ASSIGNMENT> A bare number is all that is needed: how many lines below contain the string "tracks"?

DATA SUPPLIED>

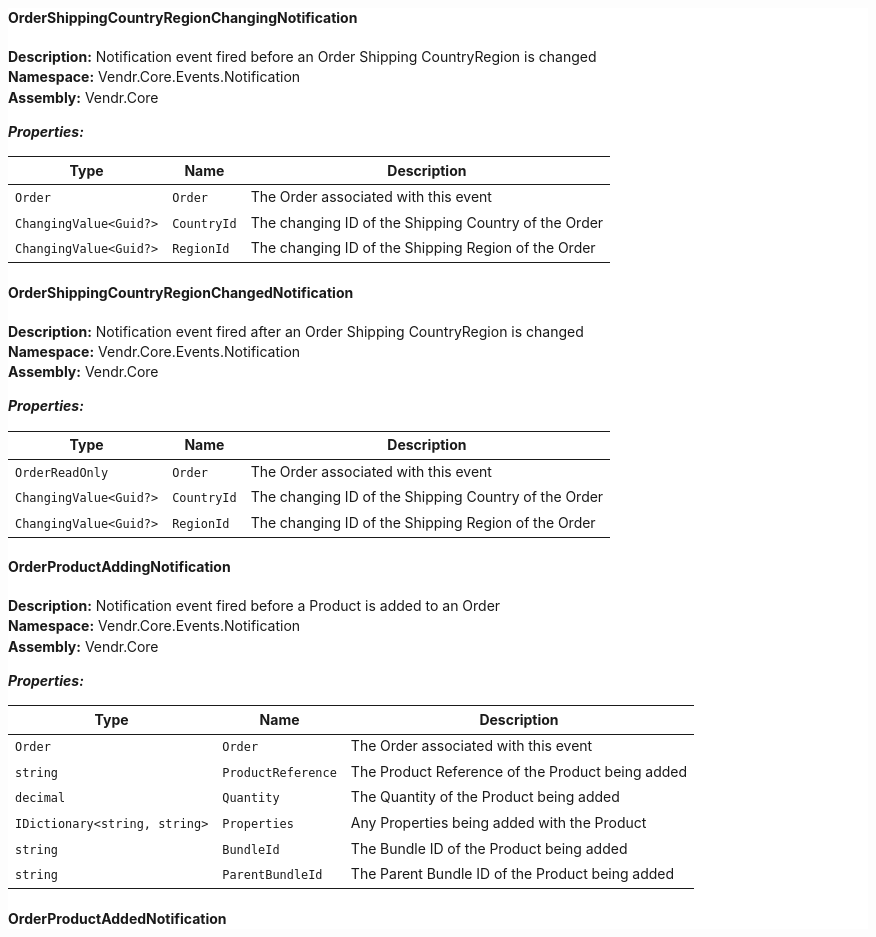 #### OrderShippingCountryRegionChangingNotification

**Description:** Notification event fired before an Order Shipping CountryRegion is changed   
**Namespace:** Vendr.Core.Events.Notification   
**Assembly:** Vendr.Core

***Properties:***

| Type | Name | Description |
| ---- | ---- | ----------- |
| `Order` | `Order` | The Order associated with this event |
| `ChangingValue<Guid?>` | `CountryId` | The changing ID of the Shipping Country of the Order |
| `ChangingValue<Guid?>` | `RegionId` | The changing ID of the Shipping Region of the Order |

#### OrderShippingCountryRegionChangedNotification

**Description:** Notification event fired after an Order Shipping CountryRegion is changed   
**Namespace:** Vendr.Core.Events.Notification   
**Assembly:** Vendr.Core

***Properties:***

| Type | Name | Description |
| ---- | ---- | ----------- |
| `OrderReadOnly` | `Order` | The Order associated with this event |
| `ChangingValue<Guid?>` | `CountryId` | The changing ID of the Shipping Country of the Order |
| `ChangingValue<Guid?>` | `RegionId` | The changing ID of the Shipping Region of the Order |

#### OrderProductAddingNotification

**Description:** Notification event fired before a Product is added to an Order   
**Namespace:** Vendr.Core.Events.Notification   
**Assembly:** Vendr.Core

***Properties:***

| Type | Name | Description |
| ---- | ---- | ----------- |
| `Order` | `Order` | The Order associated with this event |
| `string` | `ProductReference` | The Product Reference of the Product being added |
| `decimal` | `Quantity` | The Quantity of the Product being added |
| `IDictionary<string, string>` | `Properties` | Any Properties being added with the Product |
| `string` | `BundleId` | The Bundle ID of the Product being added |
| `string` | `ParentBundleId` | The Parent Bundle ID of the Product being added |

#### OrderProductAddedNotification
...
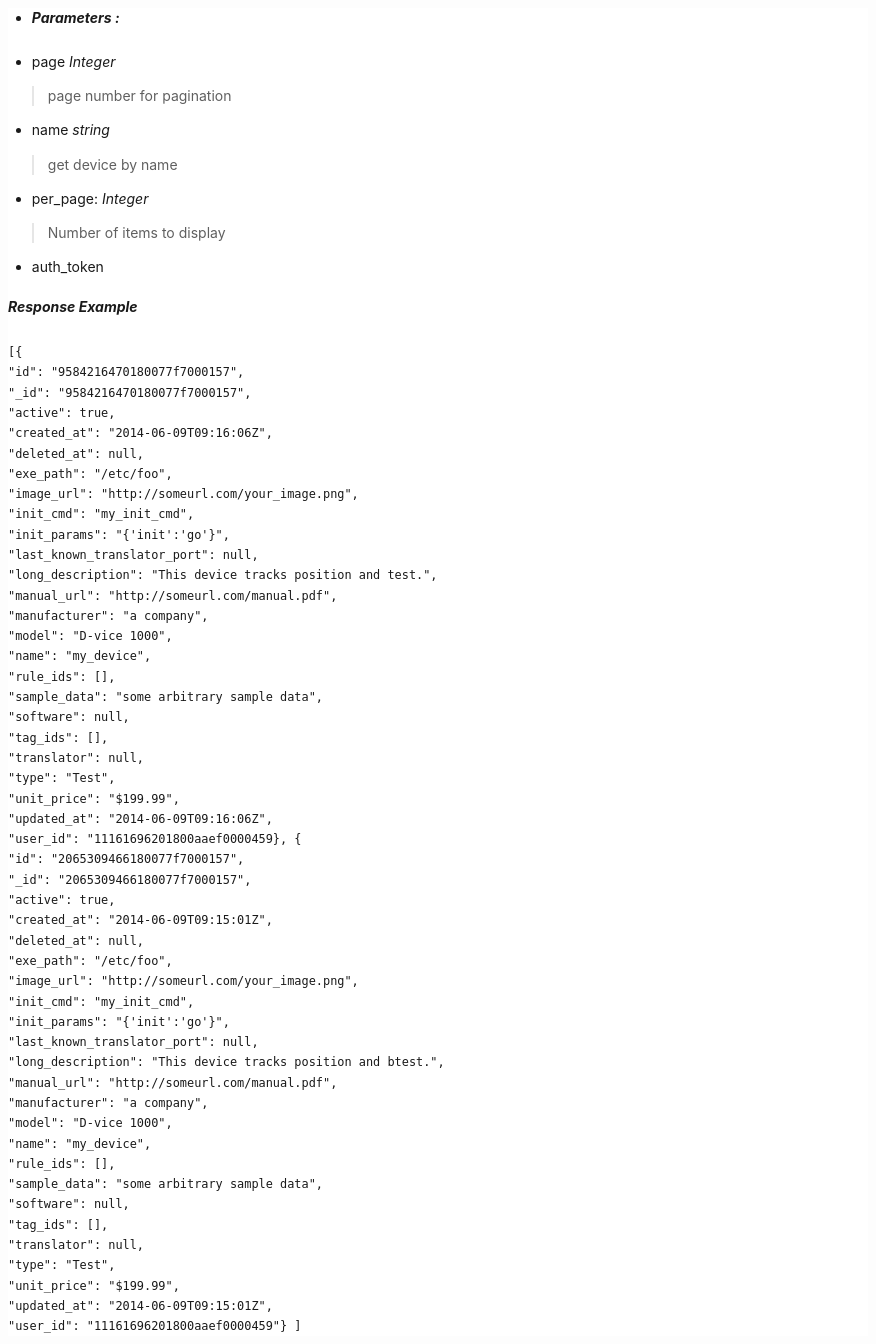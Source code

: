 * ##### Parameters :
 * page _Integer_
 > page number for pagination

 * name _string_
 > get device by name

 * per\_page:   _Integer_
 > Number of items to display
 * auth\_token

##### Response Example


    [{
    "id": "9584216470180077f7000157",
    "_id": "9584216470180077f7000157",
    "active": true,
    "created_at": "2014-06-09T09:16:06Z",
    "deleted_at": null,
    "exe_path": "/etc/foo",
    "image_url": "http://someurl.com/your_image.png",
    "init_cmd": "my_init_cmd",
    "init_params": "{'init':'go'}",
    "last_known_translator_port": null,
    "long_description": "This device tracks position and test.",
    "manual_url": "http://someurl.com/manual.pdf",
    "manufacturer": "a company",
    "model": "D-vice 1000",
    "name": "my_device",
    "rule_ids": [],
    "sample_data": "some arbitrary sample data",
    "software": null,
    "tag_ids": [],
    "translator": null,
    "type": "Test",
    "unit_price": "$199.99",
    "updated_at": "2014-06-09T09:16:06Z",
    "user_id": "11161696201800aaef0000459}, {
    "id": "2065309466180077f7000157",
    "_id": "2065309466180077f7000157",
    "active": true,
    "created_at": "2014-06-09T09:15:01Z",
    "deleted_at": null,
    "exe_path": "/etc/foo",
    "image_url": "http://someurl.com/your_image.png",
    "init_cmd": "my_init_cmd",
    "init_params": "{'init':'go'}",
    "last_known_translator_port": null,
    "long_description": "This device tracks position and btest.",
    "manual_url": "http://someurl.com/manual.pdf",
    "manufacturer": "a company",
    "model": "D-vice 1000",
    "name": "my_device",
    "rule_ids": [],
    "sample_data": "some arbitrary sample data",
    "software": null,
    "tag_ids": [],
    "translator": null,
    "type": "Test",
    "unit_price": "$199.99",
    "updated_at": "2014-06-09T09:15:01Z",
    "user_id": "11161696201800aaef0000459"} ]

COMPLETED EXERCISE> 2